▶ _Work required_
Show all lines from the listing below that contain "Diese".

▶ _Listed records_
※ ※ ※

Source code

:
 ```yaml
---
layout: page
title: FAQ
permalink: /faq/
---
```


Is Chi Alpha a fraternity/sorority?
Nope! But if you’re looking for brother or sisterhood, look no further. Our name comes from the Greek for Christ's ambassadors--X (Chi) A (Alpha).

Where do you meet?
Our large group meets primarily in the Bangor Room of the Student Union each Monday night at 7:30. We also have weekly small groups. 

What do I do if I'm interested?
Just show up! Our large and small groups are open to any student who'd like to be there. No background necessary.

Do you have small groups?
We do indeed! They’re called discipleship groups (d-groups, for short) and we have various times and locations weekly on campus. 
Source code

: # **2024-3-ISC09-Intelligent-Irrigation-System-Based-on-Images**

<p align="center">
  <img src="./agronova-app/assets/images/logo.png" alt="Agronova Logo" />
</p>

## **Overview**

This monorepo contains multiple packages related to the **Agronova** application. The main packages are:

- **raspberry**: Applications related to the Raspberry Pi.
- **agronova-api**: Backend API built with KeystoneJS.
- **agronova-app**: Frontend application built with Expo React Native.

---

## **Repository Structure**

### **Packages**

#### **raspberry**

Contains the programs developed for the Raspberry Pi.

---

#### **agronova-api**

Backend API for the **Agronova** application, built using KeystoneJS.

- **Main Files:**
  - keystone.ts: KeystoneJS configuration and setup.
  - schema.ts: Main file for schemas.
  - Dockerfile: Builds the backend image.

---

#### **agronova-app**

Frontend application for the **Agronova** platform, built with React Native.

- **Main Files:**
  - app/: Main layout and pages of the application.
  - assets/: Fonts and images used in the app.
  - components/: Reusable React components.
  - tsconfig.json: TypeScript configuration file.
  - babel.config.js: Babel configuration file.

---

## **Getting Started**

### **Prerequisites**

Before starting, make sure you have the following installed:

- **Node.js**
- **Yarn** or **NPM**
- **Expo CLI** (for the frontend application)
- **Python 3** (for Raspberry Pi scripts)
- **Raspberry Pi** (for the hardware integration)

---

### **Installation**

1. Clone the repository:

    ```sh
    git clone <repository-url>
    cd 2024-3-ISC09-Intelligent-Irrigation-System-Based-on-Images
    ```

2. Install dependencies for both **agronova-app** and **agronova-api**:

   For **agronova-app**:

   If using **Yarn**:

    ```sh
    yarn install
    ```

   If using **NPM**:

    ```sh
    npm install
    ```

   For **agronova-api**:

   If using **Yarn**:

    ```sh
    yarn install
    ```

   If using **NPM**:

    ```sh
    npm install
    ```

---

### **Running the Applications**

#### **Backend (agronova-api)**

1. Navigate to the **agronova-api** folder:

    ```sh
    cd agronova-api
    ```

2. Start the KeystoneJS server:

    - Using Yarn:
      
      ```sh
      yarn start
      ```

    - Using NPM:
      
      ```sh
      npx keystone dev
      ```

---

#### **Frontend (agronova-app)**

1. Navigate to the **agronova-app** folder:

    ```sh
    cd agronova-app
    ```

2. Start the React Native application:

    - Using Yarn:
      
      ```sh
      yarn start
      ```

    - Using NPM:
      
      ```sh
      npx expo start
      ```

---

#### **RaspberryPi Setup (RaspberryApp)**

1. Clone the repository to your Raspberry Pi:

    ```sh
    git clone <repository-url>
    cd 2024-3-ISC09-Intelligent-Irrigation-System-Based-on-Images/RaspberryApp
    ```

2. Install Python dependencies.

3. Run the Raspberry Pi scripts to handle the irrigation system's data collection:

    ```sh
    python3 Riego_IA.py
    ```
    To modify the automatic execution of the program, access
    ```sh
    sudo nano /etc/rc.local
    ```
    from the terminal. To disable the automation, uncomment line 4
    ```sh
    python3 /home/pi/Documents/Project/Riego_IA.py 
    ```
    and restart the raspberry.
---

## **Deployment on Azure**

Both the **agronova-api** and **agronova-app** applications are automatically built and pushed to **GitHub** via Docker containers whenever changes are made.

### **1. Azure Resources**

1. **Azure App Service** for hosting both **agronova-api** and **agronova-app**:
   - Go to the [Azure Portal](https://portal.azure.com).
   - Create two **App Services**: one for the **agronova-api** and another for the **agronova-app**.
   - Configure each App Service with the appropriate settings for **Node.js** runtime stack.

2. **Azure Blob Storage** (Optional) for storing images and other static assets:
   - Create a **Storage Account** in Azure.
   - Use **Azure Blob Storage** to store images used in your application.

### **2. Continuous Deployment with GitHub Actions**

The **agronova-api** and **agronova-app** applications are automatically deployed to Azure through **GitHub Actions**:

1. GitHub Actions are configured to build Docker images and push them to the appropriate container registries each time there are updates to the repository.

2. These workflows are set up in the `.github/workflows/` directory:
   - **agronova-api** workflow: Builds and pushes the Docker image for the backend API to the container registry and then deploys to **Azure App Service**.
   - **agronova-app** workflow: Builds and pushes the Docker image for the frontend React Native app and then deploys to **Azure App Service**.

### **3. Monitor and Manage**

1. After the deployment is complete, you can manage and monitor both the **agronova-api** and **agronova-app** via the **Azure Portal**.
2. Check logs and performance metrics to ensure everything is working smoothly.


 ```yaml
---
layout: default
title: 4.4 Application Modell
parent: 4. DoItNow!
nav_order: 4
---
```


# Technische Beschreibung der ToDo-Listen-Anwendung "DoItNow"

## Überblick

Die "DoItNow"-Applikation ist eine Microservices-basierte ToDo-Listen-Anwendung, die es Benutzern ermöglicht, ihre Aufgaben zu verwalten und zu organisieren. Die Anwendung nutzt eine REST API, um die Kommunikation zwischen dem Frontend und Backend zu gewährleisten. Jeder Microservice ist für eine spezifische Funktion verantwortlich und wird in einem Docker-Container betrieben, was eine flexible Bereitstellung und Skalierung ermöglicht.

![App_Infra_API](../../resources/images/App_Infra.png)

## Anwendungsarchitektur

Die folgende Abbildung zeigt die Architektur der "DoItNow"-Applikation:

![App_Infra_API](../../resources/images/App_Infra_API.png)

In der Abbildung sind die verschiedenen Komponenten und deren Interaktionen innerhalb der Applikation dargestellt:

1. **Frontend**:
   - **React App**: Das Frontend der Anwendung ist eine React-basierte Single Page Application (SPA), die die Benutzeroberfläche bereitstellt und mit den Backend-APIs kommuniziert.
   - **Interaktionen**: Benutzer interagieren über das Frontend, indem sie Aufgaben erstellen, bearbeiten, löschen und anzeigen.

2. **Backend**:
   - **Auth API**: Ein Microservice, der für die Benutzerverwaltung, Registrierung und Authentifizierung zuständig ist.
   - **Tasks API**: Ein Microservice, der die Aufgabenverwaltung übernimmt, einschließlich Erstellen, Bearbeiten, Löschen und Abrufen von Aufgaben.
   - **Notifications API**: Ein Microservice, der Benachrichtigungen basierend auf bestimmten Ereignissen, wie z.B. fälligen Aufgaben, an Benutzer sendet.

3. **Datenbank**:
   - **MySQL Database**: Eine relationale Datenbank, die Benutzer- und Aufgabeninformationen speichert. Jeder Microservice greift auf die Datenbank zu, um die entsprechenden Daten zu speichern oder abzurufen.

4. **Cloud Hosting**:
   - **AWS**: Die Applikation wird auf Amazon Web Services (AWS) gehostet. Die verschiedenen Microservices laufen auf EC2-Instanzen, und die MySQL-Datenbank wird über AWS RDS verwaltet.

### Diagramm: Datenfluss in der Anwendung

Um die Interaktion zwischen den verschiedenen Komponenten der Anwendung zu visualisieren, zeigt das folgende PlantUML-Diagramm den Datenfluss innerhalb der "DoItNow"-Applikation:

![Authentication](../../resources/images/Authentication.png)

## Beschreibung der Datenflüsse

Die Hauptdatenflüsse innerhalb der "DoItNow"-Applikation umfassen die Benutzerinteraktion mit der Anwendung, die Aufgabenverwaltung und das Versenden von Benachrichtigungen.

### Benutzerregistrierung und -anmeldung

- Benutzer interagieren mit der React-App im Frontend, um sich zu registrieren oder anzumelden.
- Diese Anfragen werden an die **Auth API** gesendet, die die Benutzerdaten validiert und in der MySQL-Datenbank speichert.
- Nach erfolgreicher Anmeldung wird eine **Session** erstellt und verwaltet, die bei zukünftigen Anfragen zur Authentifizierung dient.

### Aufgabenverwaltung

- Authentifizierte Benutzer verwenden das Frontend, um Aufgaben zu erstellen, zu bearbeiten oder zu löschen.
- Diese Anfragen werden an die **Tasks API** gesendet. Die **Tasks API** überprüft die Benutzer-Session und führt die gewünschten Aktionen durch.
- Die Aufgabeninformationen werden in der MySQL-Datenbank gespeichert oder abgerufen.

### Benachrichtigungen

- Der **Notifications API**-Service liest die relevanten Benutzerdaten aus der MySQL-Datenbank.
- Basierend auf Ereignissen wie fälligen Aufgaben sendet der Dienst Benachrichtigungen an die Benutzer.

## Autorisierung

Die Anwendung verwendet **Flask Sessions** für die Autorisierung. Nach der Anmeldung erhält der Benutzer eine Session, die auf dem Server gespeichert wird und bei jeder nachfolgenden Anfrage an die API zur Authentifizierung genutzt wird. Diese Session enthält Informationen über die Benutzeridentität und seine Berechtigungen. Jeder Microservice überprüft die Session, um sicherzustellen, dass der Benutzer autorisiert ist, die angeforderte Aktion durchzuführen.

※ ※ ※

▶ _Output of the task_
- Diese Anfragen werden an die **Auth API** gesendet, die die Benutzerdaten validiert und in der MySQL-Datenbank speichert.
- Diese Anfragen werden an die **Tasks API** gesendet. Die **Tasks API** überprüft die Benutzer-Session und führt die gewünschten Aktionen durch.
Die Anwendung verwendet **Flask Sessions** für die Autorisierung. Nach der Anmeldung erhält der Benutzer eine Session, die auf dem Server gespeichert wird und bei jeder nachfolgenden Anfrage an die API zur Authentifizierung genutzt wird. Diese Session enthält Informationen über die Benutzeridentität und seine Berechtigungen. Jeder Microservice überprüft die Session, um sicherzustellen, dass der Benutzer autorisiert ist, die angeforderte Aktion durchzuführen.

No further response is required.